The Big House is a theatrical feast created for, with, and about the founding Coast Salish and immigrant communities of the Downtown Eastside.
Developed by Vancouver Moving Theatre, in partnerships with over five Downtown Eastside organizations and Toronto’s Jumblies Theatre, this is what they say: “The Big House is all about connection. It is about coming together under one roof to share with each other through food, stories and art. We are preparing a feast, creating a theatrical event and breaking bread together. As we build The Big House – sharing resources, culture and good, healthy food – creative things can happen, new connections form and relationships renew.
At a time when our founding communities have damaged and broken relationships to repair and new relationships to forge where none existed, the Downtown Eastside needs community more than ever. A hurricane of accelerating change threatens to displace residents and divide groups into those that matter and those that don’t. How do we live and work together in the Downtown Eastside in the shadow of Canada’s history of colonialism and the city’s history of development?

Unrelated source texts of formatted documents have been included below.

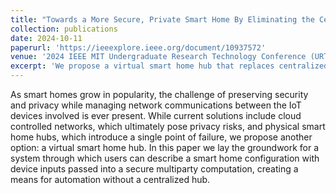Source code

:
 ```yaml
---
title: "Towards a More Secure, Private Smart Home By Eliminating the Central Hub "
collection: publications
date: 2024-10-11
paperurl: 'https://ieeexplore.ieee.org/document/10937572'
venue: '2024 IEEE MIT Undergraduate Research Technology Conference (URTC)'
excerpt: 'We propose a virtual smart home hub that replaces centralized cloud control and physical hubs, which pose privacy and reliability risks. Our system uses secure multiparty computation to let users define smart home automation without exposing device data or relying on a single point of failure.'
---
```

As smart homes grow in popularity, the challenge of preserving security and privacy while managing network communications between the IoT devices involved is ever present. While current solutions include cloud controlled networks, which ultimately pose privacy risks, and physical smart home hubs, which introduce a single point of failure, we propose another option: a virtual smart home hub. In this paper we lay the groundwork for a system through which users can describe a smart home configuration with device inputs passed into a secure multiparty computation, creating a means for automation without a centralized hub.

In the indigenous traditions of our neighbourhood’s founding communities, feasts are a time for nourishing relationships, marking important events, offering gifts and acknowledgements, sharing learning and teaching: a storehouse of memories for the future.

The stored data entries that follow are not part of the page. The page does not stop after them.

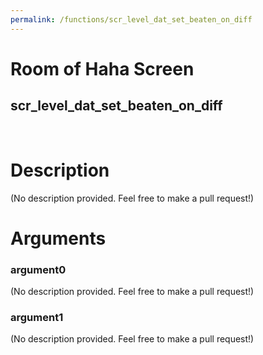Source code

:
 ```yaml
---
permalink: /functions/scr_level_dat_set_beaten_on_diff
---
```

# Room of Haha Screen  
## scr_level_dat_set_beaten_on_diff  
&nbsp;  
# Description  
(No description provided. Feel free to make a pull request!) 
&nbsp;  
# Arguments
### argument0
(No description provided. Feel free to make a pull request!)
&nbsp;  
### argument1
(No description provided. Feel free to make a pull request!)
&nbsp;  


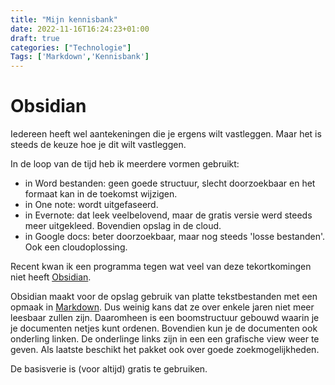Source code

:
 ```yaml
---
title: "Mijn kennisbank"
date: 2022-11-16T16:24:23+01:00
draft: true
categories: ["Technologie"]
Tags: ['Markdown','Kennisbank']
---
```


# Obsidian

Iedereen heeft wel aantekeningen die je ergens wilt vastleggen. Maar het is steeds de keuze hoe je dit wilt vastleggen.

In de loop van de tijd heb ik meerdere vormen gebruikt:
* in Word bestanden: geen goede structuur, slecht doorzoekbaar en het formaat kan in de toekomst wijzigen.
* in One note: wordt uitgefaseerd.
* in Evernote: dat leek veelbelovend, maar de gratis versie werd steeds meer uitgekleed. Bovendien opslag in de cloud.
* in Google docs: beter doorzoekbaar, maar nog steeds 'losse bestanden'. Ook een cloudoplossing.

Recent kwan ik een programma tegen wat veel van deze tekortkomingen niet heeft [Obsidian](https://obsidian.md/).

Obsidian maakt voor de opslag gebruik van platte tekstbestanden met een opmaak in [Markdown](https://www.markdownguide.org/). Dus weinig kans dat ze over enkele jaren niet meer leesbaar zullen zijn. Daaromheen is een boomstructuur gebouwd waarin je je documenten netjes kunt ordenen. Bovendien kun je de documenten ook onderling linken. De onderlinge links zijn in een een grafische view weer te geven. Als laatste beschikt het pakket ook over goede zoekmogelijkheden.

De basisverie is (voor altijd) gratis te gebruiken.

The Big House is re-creating feasting in an urban context. We will mark memories of our communities coming together; acknowledge land, waterways, and gathering places that keep our community strong; share cultural teachings around food and hospitality; mourn what has been displaced, lost or forgotten; listen to youth and elders, and honour the neighbourhood’s continuity, its wisdom. We are weaving together oral history and cultural teachings, poetry and song, drumming and design, theatre and dance with culinary art. Witnessing and creating shared memories, we celebrate who we are, acknowledge where we come from, what’s left behind, what’s preserved; we stand facing the future.”- Vancouver Moving Theatre
I was honored to be hired as the lead designer for the Fall Project which was held Nov.2014 in conjunction with the Heart of the City Festival. The theme of the night was “keeping the home-fires burning” and there was much pre-event investegation through oral story sharing and listening from story-tellers such as Vancouver Public Library’s resident story-teller and culinary artist Rosemary Georgeson. The challenge was to design and facilitate the making of interactive table art and room decor so that these piece could be made by members of the community in a series of workshops to be held at the Carnegie Centre and the Aboriginal Front Door. I was fortunate to work with the very talented Haisla Collins and Bill Beauregard as assistants who lent their hands, hearts and expertise to the project. In keeping with the theme, we built together with the community, a couple different styles of “light carriers” such as glass jar table lanterns, paper-cut house boxes and one giant baby phoenix lantern. Almost all of the supplies we used where re-purposed, re-cycled and sourced through scraps and donations.
The room was stunning, and the night itself was a beautiful gathering of ritual and celebration.